Disney’s Epcot park new Habit Hereos attraction, which supposedly was invented to help open up childhood obesity conversations, has come under criticism from parents and fat-acceptance activists.
Shortly after its unofficial opening last month, the interactive exhibit was blasted by critics for stigmatizing fat kids. Now, Disney has closed the Innoventions exhibit for “retooling.”
The official opening date of Monday has been postponed indefinitely, according to officials from Blue Cross and Blue Shield. The health insurer partnered with Disney to create the exhibit, which takes visitors through a series of interactive experiences to fight bad habits.
“Habit Heroes is currently in a soft-opening period, which gives us a chance to collect guest feedback and test and adjust the attraction prior to its opening,” said John W. Herbkersman, spokesman for Blue Cross and Blue Shield.
And boy did they receive feedback.
“We’re appalled to learn that Disney, a traditional hallmark of childhood happiness and joy, has fallen under the shadow of negativity and discrimination,” came a heated response from the National Association to Advance Fat Acceptance.
“It appears that Disney now believes that using the tool of shame, favored so much by today’s healthcare corporations, is the best way to communicate with children,” said the association’s statement. “Disney, in partnering with Blue Cross/Blue Shield, has taken the side of the bullies.”
According to the Associated Press, Herbkersman claims that’s not how they meant it.
“Our goal is to ensure that the attraction conveys a positive message about healthy lifestyles in a fun and empowering way,” said Herbkersman. “To work on further improving and refining the experience, the attraction is closed for the time being. We look forward to officially opening it soon.”

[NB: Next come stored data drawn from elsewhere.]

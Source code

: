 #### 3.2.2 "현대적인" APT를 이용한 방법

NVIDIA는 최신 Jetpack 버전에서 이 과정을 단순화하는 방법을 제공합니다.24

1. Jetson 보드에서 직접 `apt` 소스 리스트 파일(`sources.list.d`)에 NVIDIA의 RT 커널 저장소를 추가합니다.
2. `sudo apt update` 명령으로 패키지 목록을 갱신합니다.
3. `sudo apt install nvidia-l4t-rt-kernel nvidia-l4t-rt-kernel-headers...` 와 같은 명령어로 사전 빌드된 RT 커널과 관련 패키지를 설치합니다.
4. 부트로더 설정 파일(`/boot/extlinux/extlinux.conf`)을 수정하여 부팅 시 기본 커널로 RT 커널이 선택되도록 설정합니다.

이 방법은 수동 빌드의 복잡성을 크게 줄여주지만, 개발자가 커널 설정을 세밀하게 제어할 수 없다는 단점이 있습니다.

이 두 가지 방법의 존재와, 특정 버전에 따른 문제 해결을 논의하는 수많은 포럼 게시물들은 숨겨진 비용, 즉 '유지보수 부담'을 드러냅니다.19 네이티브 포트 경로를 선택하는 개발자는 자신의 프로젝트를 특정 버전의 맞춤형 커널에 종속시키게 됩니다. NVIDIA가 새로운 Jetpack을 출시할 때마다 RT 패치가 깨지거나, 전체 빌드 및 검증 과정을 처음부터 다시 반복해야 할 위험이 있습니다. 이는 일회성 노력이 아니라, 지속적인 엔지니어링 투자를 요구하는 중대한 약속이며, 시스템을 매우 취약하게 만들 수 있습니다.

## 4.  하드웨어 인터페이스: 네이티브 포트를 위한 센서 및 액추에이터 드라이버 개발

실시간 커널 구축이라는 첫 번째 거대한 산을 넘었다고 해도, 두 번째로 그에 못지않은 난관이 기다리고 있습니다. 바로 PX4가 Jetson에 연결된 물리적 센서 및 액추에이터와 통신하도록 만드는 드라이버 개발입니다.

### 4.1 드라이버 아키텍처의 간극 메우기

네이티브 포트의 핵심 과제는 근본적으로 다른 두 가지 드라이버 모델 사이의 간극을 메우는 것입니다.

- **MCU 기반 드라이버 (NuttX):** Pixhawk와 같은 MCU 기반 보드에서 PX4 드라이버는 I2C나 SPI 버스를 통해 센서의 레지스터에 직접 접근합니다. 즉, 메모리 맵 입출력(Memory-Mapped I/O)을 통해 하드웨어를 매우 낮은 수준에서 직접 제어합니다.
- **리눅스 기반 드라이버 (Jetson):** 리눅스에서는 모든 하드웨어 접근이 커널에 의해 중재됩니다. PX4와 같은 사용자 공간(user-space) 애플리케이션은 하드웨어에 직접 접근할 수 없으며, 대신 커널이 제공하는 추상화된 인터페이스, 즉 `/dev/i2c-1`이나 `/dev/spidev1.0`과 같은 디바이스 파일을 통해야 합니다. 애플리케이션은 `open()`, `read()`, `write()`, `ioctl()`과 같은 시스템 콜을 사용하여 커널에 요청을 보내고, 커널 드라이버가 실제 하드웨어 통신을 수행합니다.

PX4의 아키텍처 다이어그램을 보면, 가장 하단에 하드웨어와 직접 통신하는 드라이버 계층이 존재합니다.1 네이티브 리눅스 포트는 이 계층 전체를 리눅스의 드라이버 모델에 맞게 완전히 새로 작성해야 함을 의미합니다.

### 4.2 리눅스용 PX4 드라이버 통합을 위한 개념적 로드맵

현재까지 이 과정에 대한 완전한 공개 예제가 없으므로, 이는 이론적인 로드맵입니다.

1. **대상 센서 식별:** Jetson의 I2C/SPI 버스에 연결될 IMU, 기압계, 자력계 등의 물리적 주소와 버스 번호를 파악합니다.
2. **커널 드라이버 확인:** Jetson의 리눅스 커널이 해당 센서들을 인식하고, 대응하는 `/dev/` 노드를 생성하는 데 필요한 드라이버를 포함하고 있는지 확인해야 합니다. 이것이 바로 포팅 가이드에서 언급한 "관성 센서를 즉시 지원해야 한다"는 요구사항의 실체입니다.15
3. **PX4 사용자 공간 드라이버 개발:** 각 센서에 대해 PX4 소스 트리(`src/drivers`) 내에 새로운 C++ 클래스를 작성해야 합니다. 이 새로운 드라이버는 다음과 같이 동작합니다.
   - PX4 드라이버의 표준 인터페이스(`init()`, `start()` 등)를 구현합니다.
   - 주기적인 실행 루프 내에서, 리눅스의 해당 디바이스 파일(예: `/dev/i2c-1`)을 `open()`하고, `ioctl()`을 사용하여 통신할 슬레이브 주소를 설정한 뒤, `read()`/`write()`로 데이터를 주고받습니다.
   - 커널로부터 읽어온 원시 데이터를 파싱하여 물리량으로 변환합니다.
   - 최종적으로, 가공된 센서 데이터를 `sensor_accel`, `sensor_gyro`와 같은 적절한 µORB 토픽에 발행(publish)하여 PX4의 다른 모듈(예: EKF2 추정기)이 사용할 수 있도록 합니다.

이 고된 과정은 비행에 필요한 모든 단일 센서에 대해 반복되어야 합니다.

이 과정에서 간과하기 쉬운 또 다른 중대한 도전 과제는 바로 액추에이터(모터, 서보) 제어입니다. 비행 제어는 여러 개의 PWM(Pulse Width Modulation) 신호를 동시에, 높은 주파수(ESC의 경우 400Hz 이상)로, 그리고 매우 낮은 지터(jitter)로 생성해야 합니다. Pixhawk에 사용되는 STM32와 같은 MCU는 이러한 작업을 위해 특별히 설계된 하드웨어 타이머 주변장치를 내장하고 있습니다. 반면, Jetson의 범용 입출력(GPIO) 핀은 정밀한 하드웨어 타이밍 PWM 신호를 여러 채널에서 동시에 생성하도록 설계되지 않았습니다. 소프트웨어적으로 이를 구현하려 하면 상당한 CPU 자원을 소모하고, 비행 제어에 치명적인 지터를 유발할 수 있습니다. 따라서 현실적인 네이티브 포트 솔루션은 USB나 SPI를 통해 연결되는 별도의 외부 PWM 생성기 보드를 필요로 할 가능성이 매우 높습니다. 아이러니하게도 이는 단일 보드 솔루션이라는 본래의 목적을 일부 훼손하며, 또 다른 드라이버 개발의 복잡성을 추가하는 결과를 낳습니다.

The exhibit’s companion website, habitheroes.com, is also “down for maintenance.”
Housed inside Innoventions, the park’s futuristic showcase of ideas, Habit Heroes features animated fitness buffs Will Power and Callie Stenics, who take groups of up to 12 guests through interactive rooms, where they fight bad habits such as too much television and junk food.

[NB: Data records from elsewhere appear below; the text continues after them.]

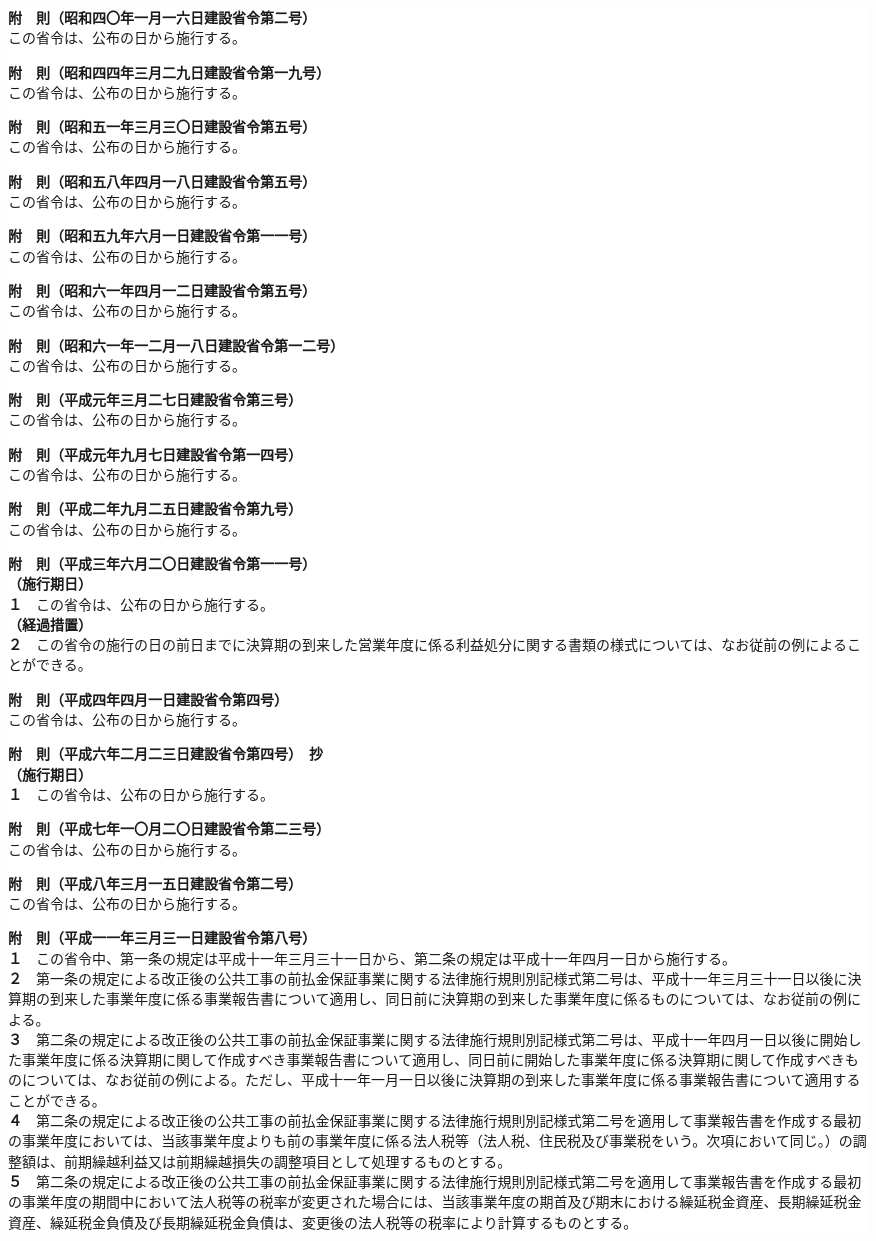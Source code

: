 **附　則（昭和四〇年一月一六日建設省令第二号）**  
この省令は、公布の日から施行する。  
  
**附　則（昭和四四年三月二九日建設省令第一九号）**  
この省令は、公布の日から施行する。  
  
**附　則（昭和五一年三月三〇日建設省令第五号）**  
この省令は、公布の日から施行する。  
  
**附　則（昭和五八年四月一八日建設省令第五号）**  
この省令は、公布の日から施行する。  
  
**附　則（昭和五九年六月一日建設省令第一一号）**  
この省令は、公布の日から施行する。  
  
**附　則（昭和六一年四月一二日建設省令第五号）**  
この省令は、公布の日から施行する。  
  
**附　則（昭和六一年一二月一八日建設省令第一二号）**  
この省令は、公布の日から施行する。  
  
**附　則（平成元年三月二七日建設省令第三号）**  
この省令は、公布の日から施行する。  
  
**附　則（平成元年九月七日建設省令第一四号）**  
この省令は、公布の日から施行する。  
  
**附　則（平成二年九月二五日建設省令第九号）**  
この省令は、公布の日から施行する。  
  
**附　則（平成三年六月二〇日建設省令第一一号）**  
**（施行期日）**  
**１**　この省令は、公布の日から施行する。  
**（経過措置）**  
**２**　この省令の施行の日の前日までに決算期の到来した営業年度に係る利益処分に関する書類の様式については、なお従前の例によることができる。  
  
**附　則（平成四年四月一日建設省令第四号）**  
この省令は、公布の日から施行する。  
  
**附　則（平成六年二月二三日建設省令第四号）　抄**  
**（施行期日）**  
**１**　この省令は、公布の日から施行する。  
  
**附　則（平成七年一〇月二〇日建設省令第二三号）**  
この省令は、公布の日から施行する。  
  
**附　則（平成八年三月一五日建設省令第二号）**  
この省令は、公布の日から施行する。  
  
**附　則（平成一一年三月三一日建設省令第八号）**  
**１**　この省令中、第一条の規定は平成十一年三月三十一日から、第二条の規定は平成十一年四月一日から施行する。  
**２**　第一条の規定による改正後の公共工事の前払金保証事業に関する法律施行規則別記様式第二号は、平成十一年三月三十一日以後に決算期の到来した事業年度に係る事業報告書について適用し、同日前に決算期の到来した事業年度に係るものについては、なお従前の例による。  
**３**　第二条の規定による改正後の公共工事の前払金保証事業に関する法律施行規則別記様式第二号は、平成十一年四月一日以後に開始した事業年度に係る決算期に関して作成すべき事業報告書について適用し、同日前に開始した事業年度に係る決算期に関して作成すべきものについては、なお従前の例による。ただし、平成十一年一月一日以後に決算期の到来した事業年度に係る事業報告書について適用することができる。  
**４**　第二条の規定による改正後の公共工事の前払金保証事業に関する法律施行規則別記様式第二号を適用して事業報告書を作成する最初の事業年度においては、当該事業年度よりも前の事業年度に係る法人税等（法人税、住民税及び事業税をいう。次項において同じ。）の調整額は、前期繰越利益又は前期繰越損失の調整項目として処理するものとする。  
**５**　第二条の規定による改正後の公共工事の前払金保証事業に関する法律施行規則別記様式第二号を適用して事業報告書を作成する最初の事業年度の期間中において法人税等の税率が変更された場合には、当該事業年度の期首及び期末における繰延税金資産、長期繰延税金資産、繰延税金負債及び長期繰延税金負債は、変更後の法人税等の税率により計算するものとする。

Cartoon villains include the super-sized Snacker and Lead Bottom.
The insurance company’s goal is to encourage healthier habits among kids, so they will improve their health while lowering health-care costs, said insurance officials.

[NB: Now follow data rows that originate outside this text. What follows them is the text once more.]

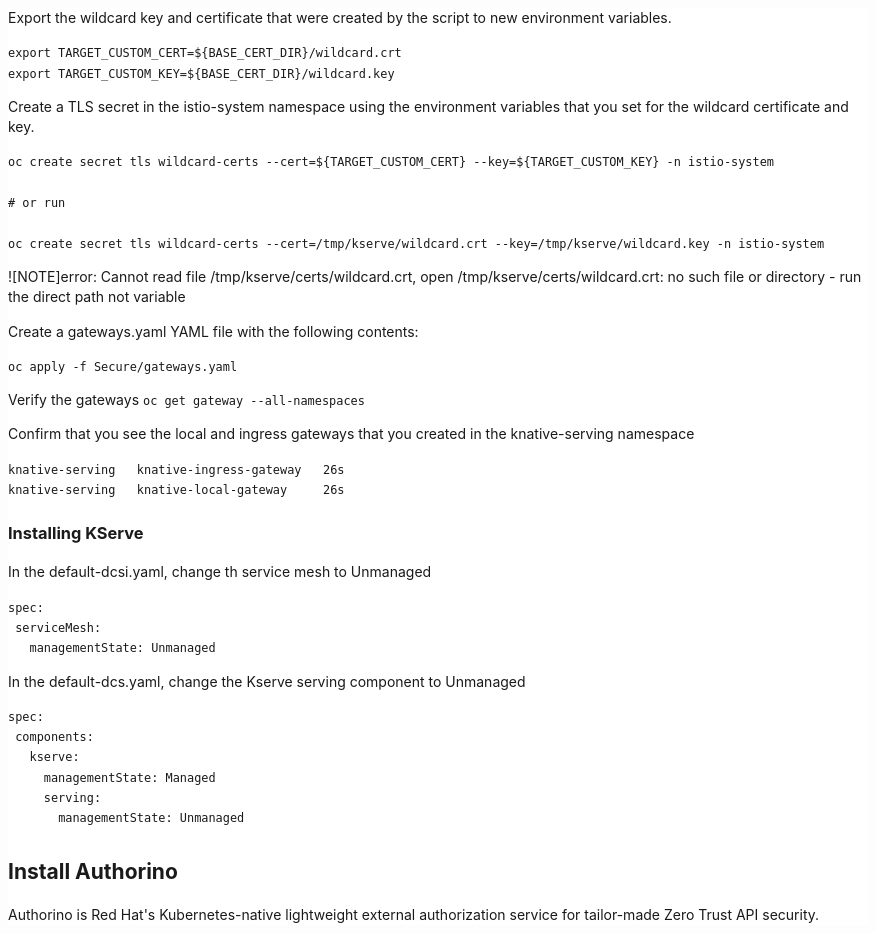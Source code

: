 Export the wildcard key and certificate that were created by the script to new environment variables.
```
export TARGET_CUSTOM_CERT=${BASE_CERT_DIR}/wildcard.crt
export TARGET_CUSTOM_KEY=${BASE_CERT_DIR}/wildcard.key
```

Create a TLS secret in the istio-system namespace using the environment variables that you set for the wildcard certificate and key.
```
oc create secret tls wildcard-certs --cert=${TARGET_CUSTOM_CERT} --key=${TARGET_CUSTOM_KEY} -n istio-system

# or run

oc create secret tls wildcard-certs --cert=/tmp/kserve/wildcard.crt --key=/tmp/kserve/wildcard.key -n istio-system
```
![NOTE]error: Cannot read file /tmp/kserve/certs/wildcard.crt, open /tmp/kserve/certs/wildcard.crt: no such file or directory - run the direct path not variable

Create a gateways.yaml YAML file with the following contents:
```
oc apply -f Secure/gateways.yaml
```

Verify the gateways
`oc get gateway --all-namespaces`

Confirm that you see the local and ingress gateways that you created in the knative-serving namespace
```
knative-serving   knative-ingress-gateway   26s
knative-serving   knative-local-gateway     26s
```

### Installing KServe

In the default-dcsi.yaml, change th service mesh to Unmanaged
```
spec:
 serviceMesh:
   managementState: Unmanaged
```

In the default-dcs.yaml, change the Kserve serving component to Unmanaged
```
spec:
 components:
   kserve:
     managementState: Managed
     serving:
       managementState: Unmanaged
```

## Install Authorino
Authorino is Red Hat's Kubernetes-native lightweight external authorization service for tailor-made Zero Trust API security.
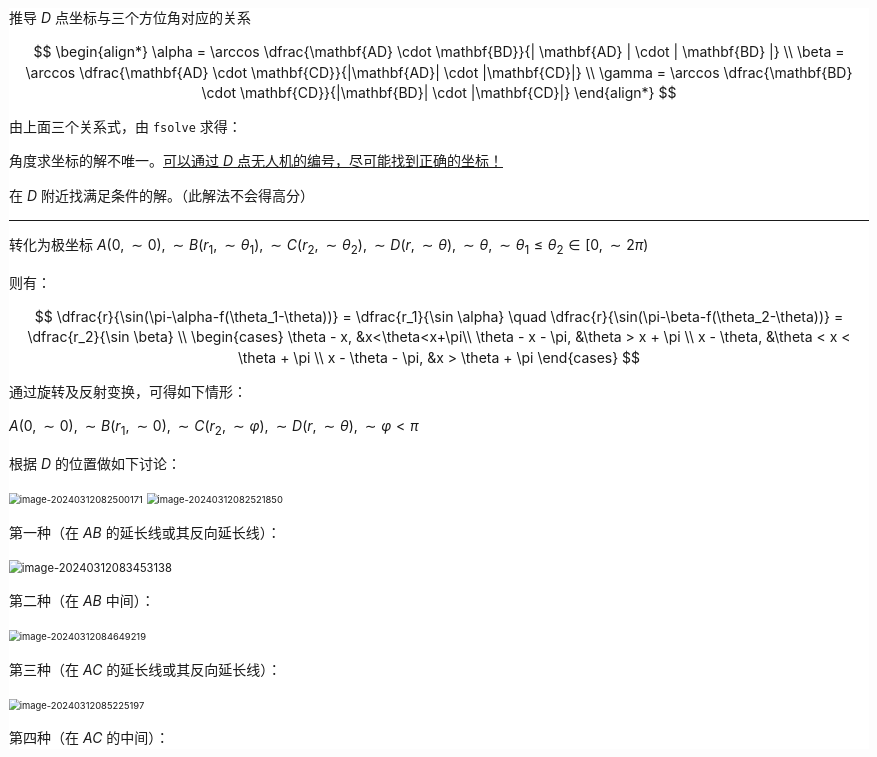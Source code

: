 推导 $D$ 点坐标与三个方位角对应的关系

$$
\begin{align*}
\alpha = \arccos  \dfrac{\mathbf{AD} \cdot \mathbf{BD}}{| \mathbf{AD} | \cdot | \mathbf{BD} |} \\
\beta = \arccos \dfrac{\mathbf{AD} \cdot \mathbf{CD}}{|\mathbf{AD}| \cdot |\mathbf{CD}|} \\
\gamma = \arccos \dfrac{\mathbf{BD} \cdot \mathbf{CD}}{|\mathbf{BD}| \cdot |\mathbf{CD}|}
\end{align*}
$$

由上面三个关系式，由 `fsolve` 求得：

角度求坐标的解不唯一。<u>可以通过 $D$ 点无人机的编号，尽可能找到正确的坐标！</u>

在 $D$ 附近找满足条件的解。（此解法不会得高分）

---

转化为极坐标 $A(0,\sim 0), \sim B(r_1,\sim \theta_1), \sim C(r_2,\sim \theta_2),\sim D(r,\sim \theta),\sim \theta,\sim \theta_1\le\theta_2\in[0,\sim 2\pi)$​

则有：

$$
\dfrac{r}{\sin(\pi-\alpha-f(\theta_1-\theta))} = \dfrac{r_1}{\sin \alpha} \quad
\dfrac{r}{\sin(\pi-\beta-f(\theta_2-\theta))} = \dfrac{r_2}{\sin \beta} \\
\begin{cases}
\theta - x, &x<\theta<x+\pi\\
\theta - x - \pi, &\theta > x + \pi \\
x - \theta, &\theta < x < \theta + \pi \\
x - \theta - \pi, &x > \theta + \pi
\end{cases}
$$

通过旋转及反射变换，可得如下情形：

$A(0,\sim 0),\sim B(r_1,\sim 0),\sim C(r_2,\sim \varphi),\sim D(r,\sim \theta),\sim \varphi<\pi$

根据 $D$ 的位置做如下讨论：

<img src="https://leafalice-image.oss-cn-hangzhou.aliyuncs.com/img/2024-03-12%2F5ac51f8106914099b1b9ac488811c9ee--4d53--image-20240312082500171.png" alt="image-20240312082500171" style="zoom:67%;" />

<img src="https://leafalice-image.oss-cn-hangzhou.aliyuncs.com/img/2024-03-12%2F6063d0efd103e2f022b0c6f19e4abac3--866a--image-20240312082521850.png" alt="image-20240312082521850" style="zoom:67%;" />

第一种（在 $AB$ 的延长线或其反向延长线）：

<img src="https://leafalice-image.oss-cn-hangzhou.aliyuncs.com/img/2024-03-12%2Fa41524e3212a204d8618dd68a7ed6e1e--15b7--image-20240312083453138.png" alt="image-20240312083453138" style="zoom:80%;" />

第二种（在 $AB$ 中间）：

<img src="https://leafalice-image.oss-cn-hangzhou.aliyuncs.com/img/2024-03-12%2F4f00b7e531a0d9a6dbde7f3098a125e8--6dd3--image-20240312084649219.png" alt="image-20240312084649219" style="zoom:67%;" />

第三种（在 $AC$ 的延长线或其反向延长线）：

<img src="https://leafalice-image.oss-cn-hangzhou.aliyuncs.com/img/2024-03-12%2Fab84c554d125ab4c009ed1dbe879a794--1c39--image-20240312085225197.png" alt="image-20240312085225197" style="zoom:67%;" />

第四种（在 $AC$ 的中间）：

After reading about the attraction, Dr. Yoni Freedhoff, a bariatric surgeon in Ottawa, Canada, put a critical post on his WeightyMatters blog. “A little Dance, Dance Revolution and some broccoli spears ought to clear everything up, right?” he wrote. “Here’s to Disney’s reinforcing society’s most hateful negative obesity stereotyping.”
Freedhoff likened the exhibit to the state of Georgia’s ad campaign that features obese kids talking about their struggles. Both demonstrate “a complete lack of understanding for childhood obesity.”
After viewing the website, Peggy Howell, spokeswoman for the fat acceptance organization, said, “I was really disturbed to see the most negative habits were attached to really fat bodies. These pictures further the stigma against people of higher body weight.”
As Disney and the insurance company respond, Howell would like to see them include people of all body sizes demonstrating bad habits. “We all have them,” she said. She suggests perhaps a medium-size teen at a computer terminal for not enough exercise, or a thin youth wolfing down lunch on the run for gluttony.
The designers, she says, are on the right track with Sweet Tooth, a moderately sized character who represents anyone who has a penchant for sweets.